Nearly all my group of friends are now married, all before turning 30, and also all terribly respectable and from 'respectable' families..... if that makes any difference.

Point I am trying to make (not very well) is that is quite normal and respectable to get married mid 20s when you did and to start a family.

The doomsayers will all be the Bridget Jones's of 5yrs time.(!)

AllyOodle · 03/10/2009 13:43

I am 40 and DD is 4. If I'd known how much fun and how exhausting it would be I would have done it 10 years earlier. I left it late in the mistaken belief that by the time I was 35 I would have built up some sort of "career" that couldn't be taken away from me.
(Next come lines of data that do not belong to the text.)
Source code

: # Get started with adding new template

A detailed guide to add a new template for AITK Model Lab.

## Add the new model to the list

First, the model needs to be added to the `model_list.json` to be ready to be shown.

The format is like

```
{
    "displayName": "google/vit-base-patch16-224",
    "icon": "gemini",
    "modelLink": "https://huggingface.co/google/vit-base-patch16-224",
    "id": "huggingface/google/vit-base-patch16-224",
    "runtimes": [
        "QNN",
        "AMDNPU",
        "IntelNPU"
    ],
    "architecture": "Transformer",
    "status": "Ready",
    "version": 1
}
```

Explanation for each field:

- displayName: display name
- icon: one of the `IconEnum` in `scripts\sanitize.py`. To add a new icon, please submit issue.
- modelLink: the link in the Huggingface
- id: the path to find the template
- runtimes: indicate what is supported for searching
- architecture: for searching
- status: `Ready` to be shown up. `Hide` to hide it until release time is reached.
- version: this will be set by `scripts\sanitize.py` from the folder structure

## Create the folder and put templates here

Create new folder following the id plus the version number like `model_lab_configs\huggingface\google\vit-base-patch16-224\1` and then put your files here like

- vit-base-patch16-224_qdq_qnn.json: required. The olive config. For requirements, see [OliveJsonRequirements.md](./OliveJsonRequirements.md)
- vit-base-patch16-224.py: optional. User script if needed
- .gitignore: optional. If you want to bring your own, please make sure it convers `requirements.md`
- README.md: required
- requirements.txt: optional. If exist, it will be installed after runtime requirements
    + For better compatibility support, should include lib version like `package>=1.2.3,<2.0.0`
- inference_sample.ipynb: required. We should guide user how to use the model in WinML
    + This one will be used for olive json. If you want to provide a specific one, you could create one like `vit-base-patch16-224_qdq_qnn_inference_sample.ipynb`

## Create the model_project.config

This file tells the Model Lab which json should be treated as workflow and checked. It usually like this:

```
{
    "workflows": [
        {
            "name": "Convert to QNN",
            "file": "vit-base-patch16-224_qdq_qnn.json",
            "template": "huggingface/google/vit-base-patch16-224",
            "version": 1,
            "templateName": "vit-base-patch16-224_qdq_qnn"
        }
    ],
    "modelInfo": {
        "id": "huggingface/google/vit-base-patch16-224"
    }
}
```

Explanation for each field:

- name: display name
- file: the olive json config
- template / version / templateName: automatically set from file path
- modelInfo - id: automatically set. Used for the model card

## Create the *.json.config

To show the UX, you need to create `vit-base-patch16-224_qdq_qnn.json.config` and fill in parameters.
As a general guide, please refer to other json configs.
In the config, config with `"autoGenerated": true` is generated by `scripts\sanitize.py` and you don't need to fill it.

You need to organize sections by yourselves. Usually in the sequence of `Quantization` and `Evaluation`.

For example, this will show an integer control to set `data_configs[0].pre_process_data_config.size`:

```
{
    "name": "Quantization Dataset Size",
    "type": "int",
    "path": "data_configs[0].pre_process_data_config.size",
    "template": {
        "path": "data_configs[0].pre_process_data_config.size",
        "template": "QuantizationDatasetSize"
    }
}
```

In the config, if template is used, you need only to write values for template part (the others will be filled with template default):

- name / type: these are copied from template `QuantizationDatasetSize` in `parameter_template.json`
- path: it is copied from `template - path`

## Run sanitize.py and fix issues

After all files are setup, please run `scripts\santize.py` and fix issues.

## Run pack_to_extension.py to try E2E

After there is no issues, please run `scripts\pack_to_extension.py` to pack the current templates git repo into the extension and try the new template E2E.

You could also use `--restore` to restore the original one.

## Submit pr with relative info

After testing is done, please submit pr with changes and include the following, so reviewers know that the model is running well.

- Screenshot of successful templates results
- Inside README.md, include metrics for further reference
Wrong - it's just a job that can go at any minute, like what most people have.

I don't think the advice of childless people is very relevant, the basic factor of constant exhaustion and no time to yourself is something they just can't comprehend.

Don't take it to heart.

MyCatsAScarierBastardThanYours · 03/10/2009 13:46

I had my first DC at 35 and just had my 2nd and last at 39 - and let me tell you I am knackered!! I am also jealous of my friends who had theirs in their 20's and now have time and energy.

But, they were jealous of me when I was out and they were stuck in.

It's all swings and roundabouts and I'd try and ignore it if I were you.